## The problem
In the listing, find every line that has the string "factum" and copy it.

## Material provided
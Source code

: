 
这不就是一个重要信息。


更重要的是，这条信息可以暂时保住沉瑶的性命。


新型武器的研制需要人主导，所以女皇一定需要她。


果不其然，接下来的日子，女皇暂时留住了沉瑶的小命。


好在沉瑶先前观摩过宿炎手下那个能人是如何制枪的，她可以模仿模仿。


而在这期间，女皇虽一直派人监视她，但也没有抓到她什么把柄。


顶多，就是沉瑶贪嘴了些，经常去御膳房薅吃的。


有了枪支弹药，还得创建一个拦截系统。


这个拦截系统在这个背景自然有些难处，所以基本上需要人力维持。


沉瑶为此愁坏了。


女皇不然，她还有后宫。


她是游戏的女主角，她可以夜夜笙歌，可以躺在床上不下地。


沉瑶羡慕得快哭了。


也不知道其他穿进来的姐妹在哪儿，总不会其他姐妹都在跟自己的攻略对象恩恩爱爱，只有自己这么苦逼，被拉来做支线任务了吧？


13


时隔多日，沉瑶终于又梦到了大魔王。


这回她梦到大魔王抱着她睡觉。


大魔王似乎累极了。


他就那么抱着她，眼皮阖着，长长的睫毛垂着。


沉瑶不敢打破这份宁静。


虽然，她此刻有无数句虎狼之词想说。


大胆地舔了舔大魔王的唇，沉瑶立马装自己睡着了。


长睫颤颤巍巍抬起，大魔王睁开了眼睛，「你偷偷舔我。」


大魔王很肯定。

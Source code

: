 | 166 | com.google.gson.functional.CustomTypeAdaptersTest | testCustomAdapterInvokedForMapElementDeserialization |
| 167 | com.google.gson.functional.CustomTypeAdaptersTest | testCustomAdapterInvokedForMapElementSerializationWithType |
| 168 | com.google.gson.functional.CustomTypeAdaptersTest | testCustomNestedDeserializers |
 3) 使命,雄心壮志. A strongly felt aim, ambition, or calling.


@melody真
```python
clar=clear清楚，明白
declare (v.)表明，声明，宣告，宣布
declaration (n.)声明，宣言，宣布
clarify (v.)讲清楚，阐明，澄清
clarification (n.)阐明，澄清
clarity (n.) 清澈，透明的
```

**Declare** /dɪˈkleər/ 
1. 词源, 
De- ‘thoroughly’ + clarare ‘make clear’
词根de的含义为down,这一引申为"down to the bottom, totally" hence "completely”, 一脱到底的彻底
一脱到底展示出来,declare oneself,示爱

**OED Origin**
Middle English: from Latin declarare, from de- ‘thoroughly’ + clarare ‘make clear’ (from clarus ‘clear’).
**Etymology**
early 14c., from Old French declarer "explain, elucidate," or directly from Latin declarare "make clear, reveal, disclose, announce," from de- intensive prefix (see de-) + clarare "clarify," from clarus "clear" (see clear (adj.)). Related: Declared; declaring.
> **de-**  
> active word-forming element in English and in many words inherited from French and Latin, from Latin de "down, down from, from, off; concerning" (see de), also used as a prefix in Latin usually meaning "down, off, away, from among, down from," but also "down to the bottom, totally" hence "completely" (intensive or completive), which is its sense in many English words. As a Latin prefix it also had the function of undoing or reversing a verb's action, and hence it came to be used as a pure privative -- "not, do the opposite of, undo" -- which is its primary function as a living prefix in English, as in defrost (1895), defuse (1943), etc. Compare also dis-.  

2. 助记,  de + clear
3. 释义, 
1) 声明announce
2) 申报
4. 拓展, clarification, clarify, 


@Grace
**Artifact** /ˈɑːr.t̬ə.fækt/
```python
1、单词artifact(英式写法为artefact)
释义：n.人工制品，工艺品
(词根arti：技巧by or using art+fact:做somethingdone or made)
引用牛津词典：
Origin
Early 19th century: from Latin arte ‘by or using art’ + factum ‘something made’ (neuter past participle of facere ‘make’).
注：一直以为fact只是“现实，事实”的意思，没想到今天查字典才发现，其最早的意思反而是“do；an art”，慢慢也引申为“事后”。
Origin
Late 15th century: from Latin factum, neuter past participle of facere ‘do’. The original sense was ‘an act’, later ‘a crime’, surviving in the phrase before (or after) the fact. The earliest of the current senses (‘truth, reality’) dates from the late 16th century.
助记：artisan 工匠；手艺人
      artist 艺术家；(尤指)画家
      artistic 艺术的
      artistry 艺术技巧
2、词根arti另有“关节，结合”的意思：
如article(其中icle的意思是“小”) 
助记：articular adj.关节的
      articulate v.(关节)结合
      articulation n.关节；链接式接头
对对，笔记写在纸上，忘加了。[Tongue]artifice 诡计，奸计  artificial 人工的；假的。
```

## The answer
Early 19th century: from Latin arte ‘by or using art’ + factum ‘something made’ (neuter past participle of facere ‘make’).
Late 15th century: from Latin factum, neuter past participle of facere ‘do’. The original sense was ‘an act’, later ‘a crime’, surviving in the phrase before (or after) the fact. The earliest of the current senses (‘truth, reality’) dates from the late 16th century.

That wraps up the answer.